(x3-3x2+3x-2)/(x2-x+1)
This deals with finding the root (zeroes) of polynomials.
You are watching: What is the quotient (x3 – 3x2 + 3x – 2) ÷ (x2 – x + 1)?
Step by action Solution
Reformatting the input :
Changes made to her input have to not impact the solution: (1): "x2" was replaced by "x^2". 2 more similar replacement(s).Step 1 :
Equation in ~ the finish of action 1 :
Step 2 :
x3 - 3x2 + 3x - 2 simplify ————————————————— x2 - x + 1 Checking because that a perfect cube :2.1x3 - 3x2 + 3x - 2 is no a perfect cube Trying to variable by pulling the end :2.2 Factoring: x3 - 3x2 + 3x - 2 Thoughtfully split the expression at your disposal into groups, each team having 2 terms:Group 1: 3x - 2Group 2: -3x2 + x3Pull the end from each group separately :Group 1: (3x - 2) • (1)Group 2: (x - 3) • (x2)Bad news no Factoring through pulling out fails : The teams have no usual factor and can not be included up to form a multiplication.

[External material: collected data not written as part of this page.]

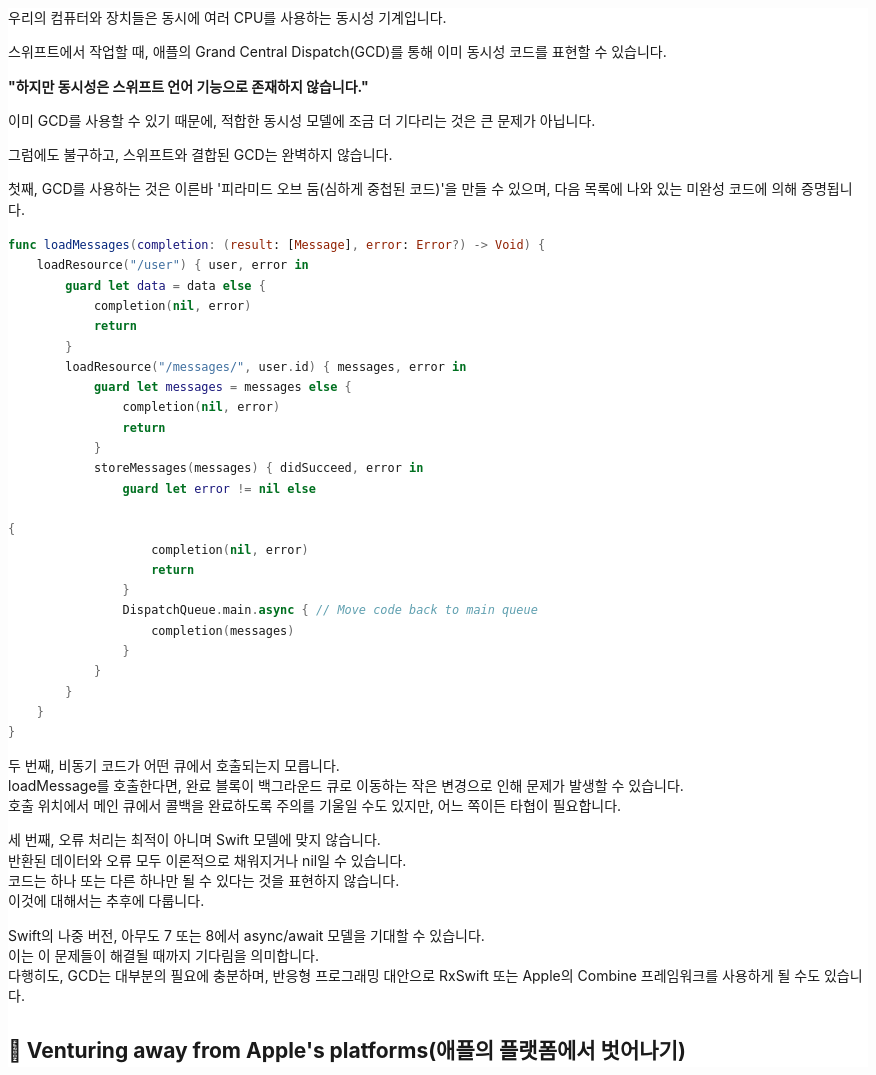 우리의 컴퓨터와 장치들은 동시에 여러 CPU를 사용하는 동시성 기계입니다.<br>

스위프트에서 작업할 때, 애플의 Grand Central Dispatch(GCD)를 통해 이미 동시성 코드를 표현할 수 있습니다.<br>

**"하지만 동시성은 스위프트 언어 기능으로 존재하지 않습니다."**<br>

이미 GCD를 사용할 수 있기 때문에, 적합한 동시성 모델에 조금 더 기다리는 것은 큰 문제가 아닙니다.<br>

그럼에도 불구하고, 스위프트와 결합된 GCD는 완벽하지 않습니다.<br>

첫째, GCD를 사용하는 것은 이른바 '피라미드 오브 둠(심하게 중첩된 코드)'을 만들 수 있으며, 다음 목록에 나와 있는 미완성 코드에 의해 증명됩니다.<br>

```swift
func loadMessages(completion: (result: [Message], error: Error?) -> Void) {
    loadResource("/user") { user, error in
        guard let data = data else {
            completion(nil, error)
            return
        }
        loadResource("/messages/", user.id) { messages, error in
            guard let messages = messages else {
                completion(nil, error)
                return
            }
            storeMessages(messages) { didSucceed, error in
                guard let error != nil else

{
                    completion(nil, error)
                    return
                }
                DispatchQueue.main.async { // Move code back to main queue
                    completion(messages)
                }
            }
        }
    }
}
```

두 번째, 비동기 코드가 어떤 큐에서 호출되는지 모릅니다.<br>
loadMessage를 호출한다면, 완료 블록이 백그라운드 큐로 이동하는 작은 변경으로 인해 문제가 발생할 수 있습니다.<br>
호출 위치에서 메인 큐에서 콜백을 완료하도록 주의를 기울일 수도 있지만, 어느 쪽이든 타협이 필요합니다.<br>

세 번째, 오류 처리는 최적이 아니며 Swift 모델에 맞지 않습니다.<br>
반환된 데이터와 오류 모두 이론적으로 채워지거나 nil일 수 있습니다.<br>
코드는 하나 또는 다른 하나만 될 수 있다는 것을 표현하지 않습니다.<br>
이것에 대해서는 추후에 다룹니다.<br>

Swift의 나중 버전, 아무도 7 또는 8에서 async/await 모델을 기대할 수 있습니다.<br>
이는 이 문제들이 해결될 때까지 기다림을 의미합니다.<br>
다행히도, GCD는 대부분의 필요에 충분하며, 반응형 프로그래밍 대안으로 RxSwift 또는 Apple의 Combine 프레임워크를 사용하게 될 수도 있습니다.<br>

## 📏 Venturing away from Apple's platforms(애플의 플랫폼에서 벗어나기)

Polynomial roots Calculator :
2.3 uncover roots (zeroes) the : F(x) = x3 - 3x2 + 3x - 2Polynomial root Calculator is a collection of techniques aimed at finding values ofxfor i beg your pardon F(x)=0 Rational root Test is one of the over mentioned tools. It would only find Rational Roots that is numbers x which deserve to be expressed as the quotient of 2 integersThe Rational root Theorem says that if a polynomial zeroes because that a reasonable numberP/Q then p is a variable of the Trailing consistent and Q is a variable of the leading CoefficientIn this case, the leading Coefficient is 1 and the Trailing consistent is -2. The factor(s) are: of the leading Coefficient : 1of the Trailing constant : 1 ,2 Let united state test ....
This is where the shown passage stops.